To say that song is an avenue of expression is redundant, but if it is, why don't we sing more often? We're fearful of being heard, obviously, and being laughed at, as if anyone really cares or would. Like sport, where spectating is the next best thing, we listen to and admire Adelle, Renee, so many others. We sing along and cry, perhaps, transcend our realities, dissociate from what is troubling us. That is what it is, really, when we're engaged like that, dissociating from problems. We all have them, and creating something new, when we do something creative, such as sing or sing along, puts us totally, consciously in charge. Except when we hit a wrong note. But we're not Adelle, not Renee, not even, dare we say it, Barbra. So sure, there will be a wrong note or more.
So there I am, can't remember exactly where, probably in the car where they say most people sing, no, in a parking lot looking for the car, and I'm actively searching for a song to lift me up, and I remember Barbra's Smile, everyone's favorite, and I begin to sing and it lifts my spirits some, but not nearly enough. In fact, the song makes me a little worse, because it is about feeling sad and how smiling makes us feel better (believe it or not this is true). But a person has to really work at smiling when it doesn't feel natural, when the feeling isn't there.
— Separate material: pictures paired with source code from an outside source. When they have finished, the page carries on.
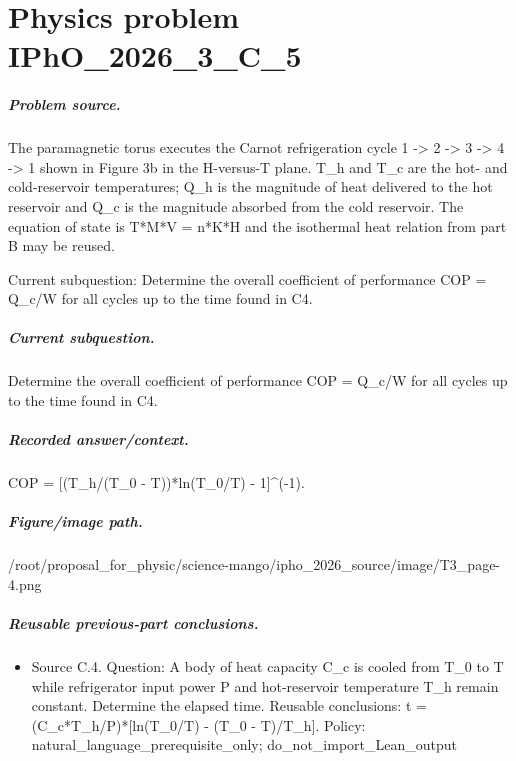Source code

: 
\chapter{Physics problem IPhO\_2026\_3\_C\_5}
\label{ch:IPhO2026Problems_problem_IPhO_2026_3_C_5}

\paragraph{Problem source.}
The paramagnetic torus executes the Carnot refrigeration cycle
1 -> 2 -> 3 -> 4 -> 1 shown in Figure 3b in the H-versus-T plane.  T\_h and T\_c
are the hot- and cold-reservoir temperatures; Q\_h is the magnitude of heat
delivered to the hot reservoir and Q\_c is the magnitude absorbed from the cold
reservoir.  The equation of state is T*M*V = n*K*H and the isothermal heat
relation from part B may be reused.

Current subquestion:
Determine the overall coefficient of performance COP = Q\_c/W for all cycles up to the time found in C4.

\paragraph{Current subquestion.}
Determine the overall coefficient of performance COP = Q\_c/W for all cycles up to the time found in C4.

\paragraph{Recorded answer/context.}
COP = [(T\_h/(T\_0 - T))*ln(T\_0/T) - 1]\textasciicircum{}(-1).

\paragraph{Figure/image path.}
/root/proposal\_for\_physic/science-mango/ipho\_2026\_source/image/T3\_page-4.png

\paragraph{Reusable previous-part conclusions.}
\begin{itemize}
\item Source C.4. Question: A body of heat capacity C\_c is cooled from T\_0 to T while refrigerator input power P and hot-reservoir temperature T\_h remain constant. Determine the elapsed time. Reusable conclusions: t = (C\_c*T\_h/P)*[ln(T\_0/T) - (T\_0 - T)/T\_h]. Policy: natural\_language\_prerequisite\_only; do\_not\_import\_Lean\_output
\end{itemize}

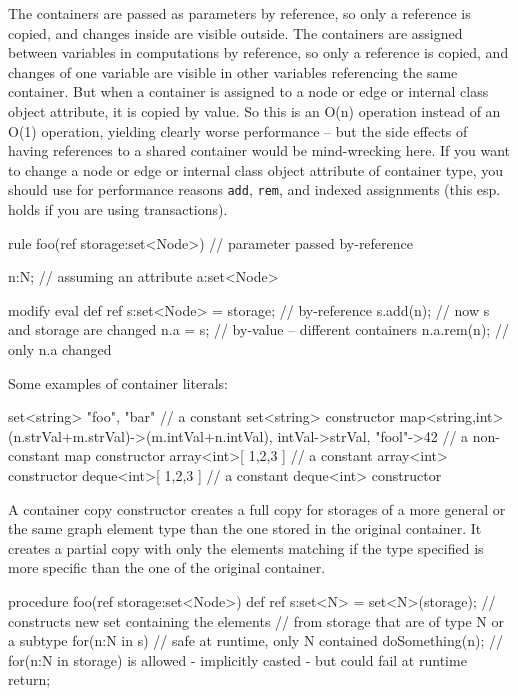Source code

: \begin{example}
The containers are passed as parameters by reference, so only a reference is copied, and changes inside are visible outside.
The containers are assigned between variables in computations by reference, so only a reference is copied, and changes of one variable are visible in other variables referencing the same container.
But when a container is assigned to a node or edge or internal class object attribute, it is copied by value. 
So this is an O(n) operation instead of an O(1) operation, yielding clearly worse performance -- but the side effects of having references to a shared container would be mind-wrecking here.
If you want to change a node or edge or internal class object attribute of container type, you should use for performance reasons \texttt{add}, \texttt{rem}, and indexed assignments (this esp. holds if you are using transactions).
	\begin{grgen}
rule foo(ref storage:set<Node>) // parameter passed by-reference
{
  n:N; // assuming an attribute a:set<Node>
	
  modify {
    eval {
      def ref s:set<Node> = storage; // by-reference
      s.add(n); // now s and storage are changed
      n.a = s; // by-value -- different containers
      n.a.rem(n); // only n.a changed
    }
  }
}
	\end{grgen}
\end{example}

\begin{example}
Some examples of container literals:
\begin{grgen}
set<string>{ "foo", "bar" } // a constant set<string> constructor
map<string,int>{ (n.strVal+m.strVal)->(m.intVal+n.intVal), intVal->strVal, "fool"->42 } // a non-constant map constructor
array<int>[ 1,2,3 ] // a constant array<int> constructor
deque<int>[ 1,2,3 ] // a constant deque<int> constructor
\end{grgen}
\end{example}\label{containerconstructorex}

\begin{example}
A container copy constructor creates a full copy for storages of a more general or the same graph element type than the one stored in the original container.
It creates a partial copy with only the elements matching if the type specified is more specific than the one of the original container.
	\begin{grgen}
procedure foo(ref storage:set<Node>)
{
    def ref s:set<N> = set<N>(storage); // constructs new set containing the elements 
                                        // from storage that are of type N or a subtype
    for(n:N in s) { // safe at runtime, only N contained
      doSomething(n);
    }
    // for(n:N in storage) is allowed - implicitly casted - but could fail at runtime
    return;
}
	\end{grgen}
\end{example}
This is a do it thing, however, and if you do force your face into a smile and hold it, this, too, can produce a little change in the brain, enough of one that many depressed people who go to work and have to smile because they won't sell something if they don't, or people will ask too many questions if they don't, will report that their days, while faking it, can feel pretty good.
So smiling is an excellent cognitive behavioral exercise, and Barbra's song is spot-on.
But it's sad!
I switched to happy songs, literally peppy tunes, which helped enormously. Zippity Do Dah and High Hopes--Oops There Goes Another Rubber Tree Plant, and a few slow ones (Where is Love, Oliver) some of my all time favorite songs.
And yes, I have been suggesting to patients that they do this, find happy songs. Although crying feels good, and surely, we can't help it, we have to cry, it is irrepressible; but if it is at all possible, if we can get out of our sadness, pull ourselves out of that dark place, lift our own spirits without waiting for the Lexipro to kick in, then there's no better feeling, no better facial expression, than a smile.
Because at some point, as the queen of Broadway croons, What's the use of crying?
Oh, just a few.
Lyrics by Ray Gilbert
Performed by James Baskett
© 1945 Walt Disney Music Company
My, oh my, what a wonderful day
Plenty of sunshine headin' my way
Mister Bluebird's on my shoulder
It's the truth, it's actual
Ev'rything is satisfactual
Wonderful feeling, wonderful day, yes sir!